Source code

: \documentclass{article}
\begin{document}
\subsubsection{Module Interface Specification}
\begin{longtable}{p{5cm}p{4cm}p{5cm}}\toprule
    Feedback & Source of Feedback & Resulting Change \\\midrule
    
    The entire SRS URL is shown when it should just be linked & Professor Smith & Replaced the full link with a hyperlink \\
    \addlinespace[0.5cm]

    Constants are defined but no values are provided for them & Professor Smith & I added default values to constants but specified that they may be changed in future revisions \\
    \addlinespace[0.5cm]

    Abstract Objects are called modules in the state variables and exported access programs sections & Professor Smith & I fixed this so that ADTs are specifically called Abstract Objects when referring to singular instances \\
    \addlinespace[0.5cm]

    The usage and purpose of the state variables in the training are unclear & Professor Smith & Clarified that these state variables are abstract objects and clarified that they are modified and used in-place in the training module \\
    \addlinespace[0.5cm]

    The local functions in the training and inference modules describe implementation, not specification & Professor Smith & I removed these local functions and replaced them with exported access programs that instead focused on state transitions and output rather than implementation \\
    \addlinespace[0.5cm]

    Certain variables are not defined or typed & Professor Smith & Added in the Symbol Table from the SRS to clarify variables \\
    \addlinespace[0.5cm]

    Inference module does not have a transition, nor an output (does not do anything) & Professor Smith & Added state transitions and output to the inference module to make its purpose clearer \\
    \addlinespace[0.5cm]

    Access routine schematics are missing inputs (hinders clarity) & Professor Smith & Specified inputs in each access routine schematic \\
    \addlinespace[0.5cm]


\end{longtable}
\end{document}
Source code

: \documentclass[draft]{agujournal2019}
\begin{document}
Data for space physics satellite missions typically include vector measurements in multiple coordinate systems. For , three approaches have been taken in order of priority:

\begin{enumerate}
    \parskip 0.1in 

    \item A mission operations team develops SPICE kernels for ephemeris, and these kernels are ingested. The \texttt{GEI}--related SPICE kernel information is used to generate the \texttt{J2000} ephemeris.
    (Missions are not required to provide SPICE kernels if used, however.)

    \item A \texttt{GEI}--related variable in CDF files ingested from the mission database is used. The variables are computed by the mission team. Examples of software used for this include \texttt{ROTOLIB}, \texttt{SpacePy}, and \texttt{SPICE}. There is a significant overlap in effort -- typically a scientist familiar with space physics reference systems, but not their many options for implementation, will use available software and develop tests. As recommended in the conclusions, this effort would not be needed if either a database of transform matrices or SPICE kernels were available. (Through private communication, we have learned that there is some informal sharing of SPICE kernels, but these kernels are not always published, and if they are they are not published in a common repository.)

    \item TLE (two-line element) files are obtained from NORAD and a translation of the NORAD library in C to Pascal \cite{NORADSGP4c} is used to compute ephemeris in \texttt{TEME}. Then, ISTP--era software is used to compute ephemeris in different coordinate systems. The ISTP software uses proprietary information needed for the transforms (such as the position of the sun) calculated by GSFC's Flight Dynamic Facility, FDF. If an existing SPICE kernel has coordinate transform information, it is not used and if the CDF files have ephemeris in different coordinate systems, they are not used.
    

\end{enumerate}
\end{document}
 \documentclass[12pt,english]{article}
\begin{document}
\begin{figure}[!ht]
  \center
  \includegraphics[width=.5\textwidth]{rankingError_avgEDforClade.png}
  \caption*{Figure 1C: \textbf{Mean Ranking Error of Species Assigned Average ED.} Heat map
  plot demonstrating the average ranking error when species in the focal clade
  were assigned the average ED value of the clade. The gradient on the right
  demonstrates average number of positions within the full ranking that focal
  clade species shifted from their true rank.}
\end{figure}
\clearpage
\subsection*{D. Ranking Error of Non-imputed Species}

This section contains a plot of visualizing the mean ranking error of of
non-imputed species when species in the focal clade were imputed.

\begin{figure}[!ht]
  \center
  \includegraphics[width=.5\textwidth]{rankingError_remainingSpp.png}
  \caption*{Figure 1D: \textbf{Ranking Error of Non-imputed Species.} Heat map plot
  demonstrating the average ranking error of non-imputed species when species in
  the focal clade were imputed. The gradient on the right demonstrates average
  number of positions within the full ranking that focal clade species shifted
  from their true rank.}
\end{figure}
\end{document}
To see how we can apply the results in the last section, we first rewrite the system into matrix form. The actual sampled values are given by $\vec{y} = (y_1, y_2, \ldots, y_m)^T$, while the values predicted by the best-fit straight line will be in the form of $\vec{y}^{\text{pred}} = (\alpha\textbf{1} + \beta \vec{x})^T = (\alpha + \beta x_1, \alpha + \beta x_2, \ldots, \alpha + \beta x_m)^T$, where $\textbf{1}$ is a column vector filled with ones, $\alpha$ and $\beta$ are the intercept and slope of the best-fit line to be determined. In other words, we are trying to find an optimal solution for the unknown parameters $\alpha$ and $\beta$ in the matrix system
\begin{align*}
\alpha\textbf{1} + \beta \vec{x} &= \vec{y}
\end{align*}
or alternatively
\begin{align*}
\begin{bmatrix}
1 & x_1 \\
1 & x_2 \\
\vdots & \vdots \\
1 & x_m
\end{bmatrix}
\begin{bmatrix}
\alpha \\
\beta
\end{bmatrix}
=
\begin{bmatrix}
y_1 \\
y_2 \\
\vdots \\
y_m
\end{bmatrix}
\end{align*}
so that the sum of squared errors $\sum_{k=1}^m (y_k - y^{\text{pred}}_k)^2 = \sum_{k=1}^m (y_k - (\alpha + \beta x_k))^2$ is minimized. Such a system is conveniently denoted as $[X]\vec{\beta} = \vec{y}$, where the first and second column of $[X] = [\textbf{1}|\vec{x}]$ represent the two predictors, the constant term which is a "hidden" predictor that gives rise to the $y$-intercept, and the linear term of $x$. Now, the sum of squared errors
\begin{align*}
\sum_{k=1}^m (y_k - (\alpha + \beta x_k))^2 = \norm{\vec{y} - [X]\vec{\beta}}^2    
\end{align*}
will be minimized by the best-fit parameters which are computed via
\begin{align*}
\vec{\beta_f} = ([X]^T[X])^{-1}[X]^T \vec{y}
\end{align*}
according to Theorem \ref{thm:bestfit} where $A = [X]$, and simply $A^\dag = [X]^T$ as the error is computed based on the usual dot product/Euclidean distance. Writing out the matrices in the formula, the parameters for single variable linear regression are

→ **Assignment**
Go through the material and report each line that holds the string "defined".

→ **Expected output**
    Constants are defined but no values are provided for them & Professor Smith & I added default values to constants but specified that they may be changed in future revisions \\
    Certain variables are not defined or typed & Professor Smith & Added in the Symbol Table from the SRS to clarify variables \\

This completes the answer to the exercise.